While most of us will not be engaging in this level of insta-community, it’s remarkable to know it’s possible and stands as a testament to the power of human initiative and collaboration.
Clarifying a Need & Offering a Solution
Bigger Picture Opportunity
In this post, I proposed that the bigger picture opportunity we face is embedded in how we answer these questions:
With old systems losing their grip, how do we step up as architects of what comes next?
As resistance to authentic healing wanes, how do we most effectively advance practices that are humane and evidence-based?

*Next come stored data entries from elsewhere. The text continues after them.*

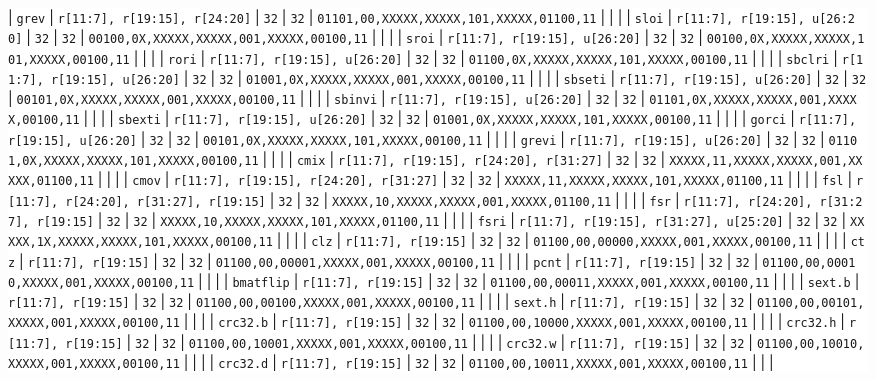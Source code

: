 | `grev`                        | `r[11:7], r[19:15], r[24:20]`                                     | `32`     | `32`      | `01101,00,XXXXX,XXXXX,101,XXXXX,01100,11`       |                                                |            |
| `sloi`                        | `r[11:7], r[19:15], u[26:20]`                                     | `32`     | `32`      | `00100,0X,XXXXX,XXXXX,001,XXXXX,00100,11`       |                                                |            |
| `sroi`                        | `r[11:7], r[19:15], u[26:20]`                                     | `32`     | `32`      | `00100,0X,XXXXX,XXXXX,101,XXXXX,00100,11`       |                                                |            |
| `rori`                        | `r[11:7], r[19:15], u[26:20]`                                     | `32`     | `32`      | `01100,0X,XXXXX,XXXXX,101,XXXXX,00100,11`       |                                                |            |
| `sbclri`                      | `r[11:7], r[19:15], u[26:20]`                                     | `32`     | `32`      | `01001,0X,XXXXX,XXXXX,001,XXXXX,00100,11`       |                                                |            |
| `sbseti`                      | `r[11:7], r[19:15], u[26:20]`                                     | `32`     | `32`      | `00101,0X,XXXXX,XXXXX,001,XXXXX,00100,11`       |                                                |            |
| `sbinvi`                      | `r[11:7], r[19:15], u[26:20]`                                     | `32`     | `32`      | `01101,0X,XXXXX,XXXXX,001,XXXXX,00100,11`       |                                                |            |
| `sbexti`                      | `r[11:7], r[19:15], u[26:20]`                                     | `32`     | `32`      | `01001,0X,XXXXX,XXXXX,101,XXXXX,00100,11`       |                                                |            |
| `gorci`                       | `r[11:7], r[19:15], u[26:20]`                                     | `32`     | `32`      | `00101,0X,XXXXX,XXXXX,101,XXXXX,00100,11`       |                                                |            |
| `grevi`                       | `r[11:7], r[19:15], u[26:20]`                                     | `32`     | `32`      | `01101,0X,XXXXX,XXXXX,101,XXXXX,00100,11`       |                                                |            |
| `cmix`                        | `r[11:7], r[19:15], r[24:20], r[31:27]`                           | `32`     | `32`      | `XXXXX,11,XXXXX,XXXXX,001,XXXXX,01100,11`       |                                                |            |
| `cmov`                        | `r[11:7], r[19:15], r[24:20], r[31:27]`                           | `32`     | `32`      | `XXXXX,11,XXXXX,XXXXX,101,XXXXX,01100,11`       |                                                |            |
| `fsl`                         | `r[11:7], r[24:20], r[31:27], r[19:15]`                           | `32`     | `32`      | `XXXXX,10,XXXXX,XXXXX,001,XXXXX,01100,11`       |                                                |            |
| `fsr`                         | `r[11:7], r[24:20], r[31:27], r[19:15]`                           | `32`     | `32`      | `XXXXX,10,XXXXX,XXXXX,101,XXXXX,01100,11`       |                                                |            |
| `fsri`                        | `r[11:7], r[19:15], r[31:27], u[25:20]`                           | `32`     | `32`      | `XXXXX,1X,XXXXX,XXXXX,101,XXXXX,00100,11`       |                                                |            |
| `clz`                         | `r[11:7], r[19:15]`                                               | `32`     | `32`      | `01100,00,00000,XXXXX,001,XXXXX,00100,11`       |                                                |            |
| `ctz`                         | `r[11:7], r[19:15]`                                               | `32`     | `32`      | `01100,00,00001,XXXXX,001,XXXXX,00100,11`       |                                                |            |
| `pcnt`                        | `r[11:7], r[19:15]`                                               | `32`     | `32`      | `01100,00,00010,XXXXX,001,XXXXX,00100,11`       |                                                |            |
| `bmatflip`                    | `r[11:7], r[19:15]`                                               | `32`     | `32`      | `01100,00,00011,XXXXX,001,XXXXX,00100,11`       |                                                |            |
| `sext.b`                      | `r[11:7], r[19:15]`                                               | `32`     | `32`      | `01100,00,00100,XXXXX,001,XXXXX,00100,11`       |                                                |            |
| `sext.h`                      | `r[11:7], r[19:15]`                                               | `32`     | `32`      | `01100,00,00101,XXXXX,001,XXXXX,00100,11`       |                                                |            |
| `crc32.b`                     | `r[11:7], r[19:15]`                                               | `32`     | `32`      | `01100,00,10000,XXXXX,001,XXXXX,00100,11`       |                                                |            |
| `crc32.h`                     | `r[11:7], r[19:15]`                                               | `32`     | `32`      | `01100,00,10001,XXXXX,001,XXXXX,00100,11`       |                                                |            |
| `crc32.w`                     | `r[11:7], r[19:15]`                                               | `32`     | `32`      | `01100,00,10010,XXXXX,001,XXXXX,00100,11`       |                                                |            |
| `crc32.d`                     | `r[11:7], r[19:15]`                                               | `32`     | `32`      | `01100,00,10011,XXXXX,001,XXXXX,00100,11`       |                                                |            |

As more and more people recognize that what they once relied upon is unstable, unreliable, and untrustworthy, how do we help them reorient and root themselves in authentic resourcing?

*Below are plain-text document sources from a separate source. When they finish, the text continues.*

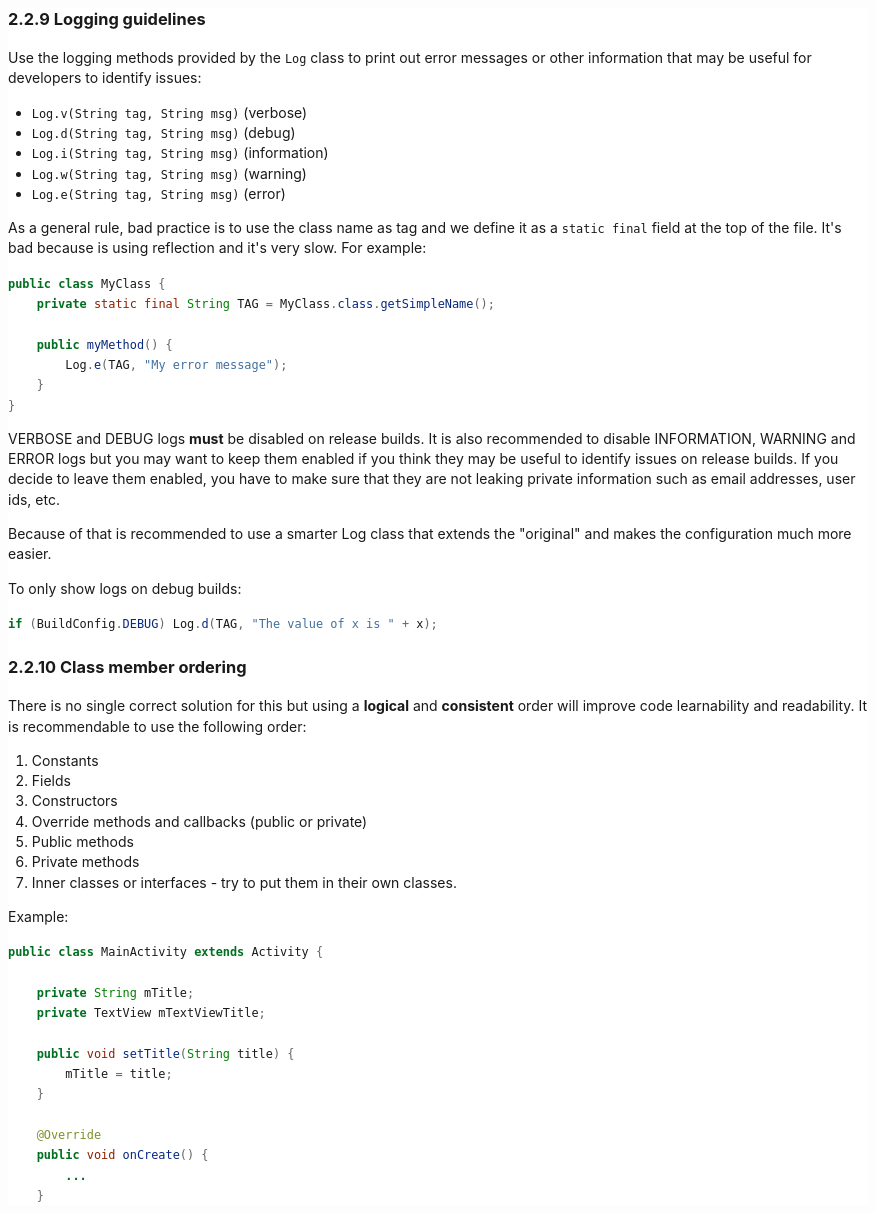### 2.2.9 Logging guidelines

Use the logging methods provided by the `Log` class to print out error messages or other information that may be useful for developers to identify issues:

* `Log.v(String tag, String msg)` (verbose)
* `Log.d(String tag, String msg)` (debug)
* `Log.i(String tag, String msg)` (information)
* `Log.w(String tag, String msg)` (warning)
* `Log.e(String tag, String msg)` (error)

As a general rule, bad practice is to use the class name as tag and we define it as a `static final` field at the top of the file. It's bad because is using reflection and it's very slow. For example:

```java
public class MyClass {
    private static final String TAG = MyClass.class.getSimpleName();

    public myMethod() {
        Log.e(TAG, "My error message");
    }
}
```

VERBOSE and DEBUG logs __must__ be disabled on release builds. It is also recommended to disable INFORMATION, WARNING and ERROR logs but you may want to keep them enabled if you think they may be useful to identify issues on release builds. If you decide to leave them enabled, you have to make sure that they are not leaking private information such as email addresses, user ids, etc.

Because of that is recommended to use a smarter Log class that extends the "original" and makes the configuration much more easier.

To only show logs on debug builds:

```java
if (BuildConfig.DEBUG) Log.d(TAG, "The value of x is " + x);
```

### 2.2.10 Class member ordering

There is no single correct solution for this but using a __logical__ and __consistent__ order will improve code learnability and readability. It is recommendable to use the following order:

1. Constants
2. Fields
3. Constructors
4. Override methods and callbacks (public or private)
5. Public methods
6. Private methods
7. Inner classes or interfaces - try to put them in their own classes.

Example:

```java
public class MainActivity extends Activity {

	private String mTitle;
    private TextView mTextViewTitle;

    public void setTitle(String title) {
    	mTitle = title;
    }

    @Override
    public void onCreate() {
        ...
    }

```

Getting Clear and Specific
To lead the development of more humane ways of working and relating, it’s advisable to speak clearly about the specific need we feel called to address — why it matters to us and how we’re prepared to address it. In that same post, I suggested that we regularly revisit the following seed questions — and that we keep clear, current answers top of mind:
What is a need* you feel genuinely drawn to help address?
Why are you drawn to this particular need?

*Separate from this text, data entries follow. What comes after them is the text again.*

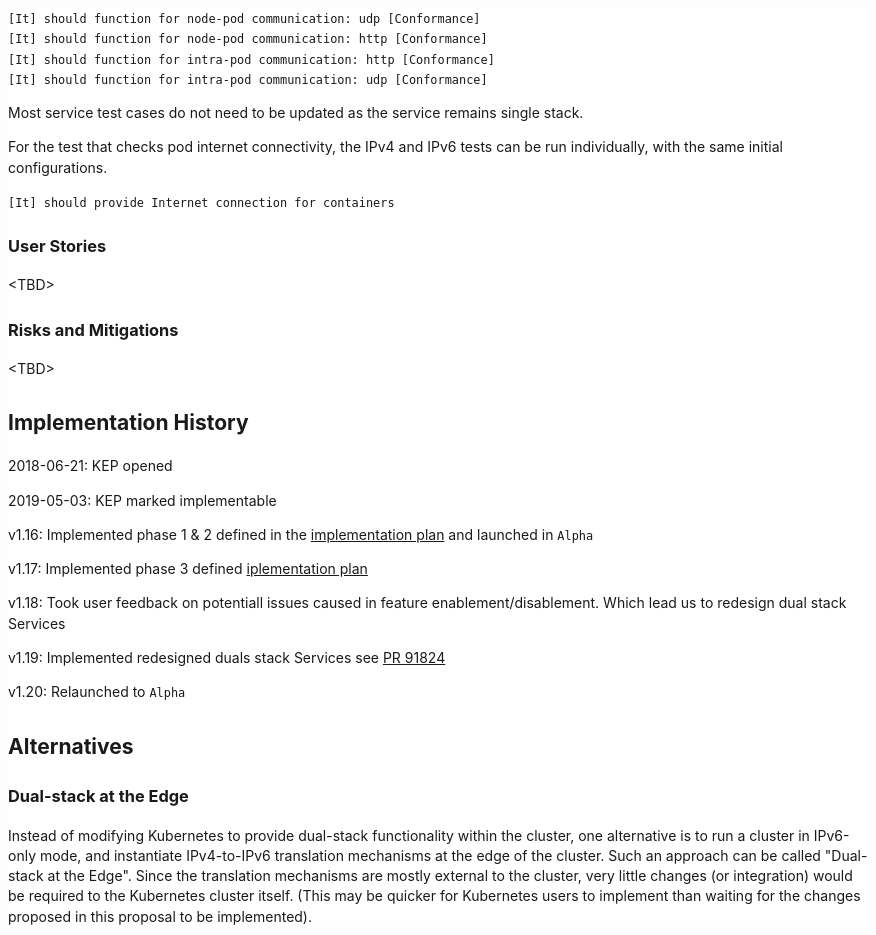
 ```
[It] should function for node-pod communication: udp [Conformance]
[It] should function for node-pod communication: http [Conformance]
[It] should function for intra-pod communication: http [Conformance]
[It] should function for intra-pod communication: udp [Conformance]
```
Most service test cases do not need to be updated as the service remains single
stack.

For the test that checks pod internet connectivity, the IPv4 and IPv6 tests can
be run individually, with the same initial configurations.

```
[It] should provide Internet connection for containers
```

### User Stories
\<TBD\>

### Risks and Mitigations
\<TBD\>


## Implementation History

2018-06-21: KEP opened

2019-05-03: KEP marked implementable

v1.16: Implemented phase 1 & 2 defined in the [implementation plan](#implementation-plan)
and launched in `Alpha`

v1.17: Implemented phase 3 defined [iplementation plan](#implementation-plan)

v1.18: Took user feedback on potentiall issues caused in feature enablement/disablement. Which lead us to redesign dual stack Services

v1.19: Implemented redesigned duals stack Services see [PR 91824](https://github.com/kubernetes/kubernetes/pull/91824)

v1.20: Relaunched to `Alpha`

## Alternatives

### Dual-stack at the Edge

Instead of modifying Kubernetes to provide dual-stack functionality within the
cluster, one alternative is to run a cluster in IPv6-only mode, and instantiate
IPv4-to-IPv6 translation mechanisms at the edge of the cluster. Such an
approach can be called "Dual-stack at the Edge". Since the translation
mechanisms are mostly external to the cluster, very little changes (or
integration) would be required to the Kubernetes cluster itself. (This may be
quicker for Kubernetes users to implement than waiting for the changes proposed
in this proposal to be implemented).


[kubernetes.io]: https://kubernetes.io/
[kubernetes/enhancements]: https://github.com/kubernetes/enhancements/issues
[kubernetes/kubernetes]: https://github.com/kubernetes/kubernetes
[kubernetes/website]: https://github.com/kubernetes/website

What do you provide that contributes to addressing it — and what is uniquely yours in that contribution? (Don’t get overly competitive here. This is pointing more to your personal experience, which is always unique.)
What key challenges are faced by those experiencing this need?
What key challenges do you face in helping to address it?
What key opportunities are there for overcoming those challenges — for them and for you?
What is one concrete action you can take right now to increase your potential impact?
Who are at least two other people with whom you already have — or could build — a community for reflection and collaboration around solving this problem?
*The more descriptive we can be in defining how people experience a need, issue, or problem, the more effectively we can align our energy toward meaningful and sustainable action.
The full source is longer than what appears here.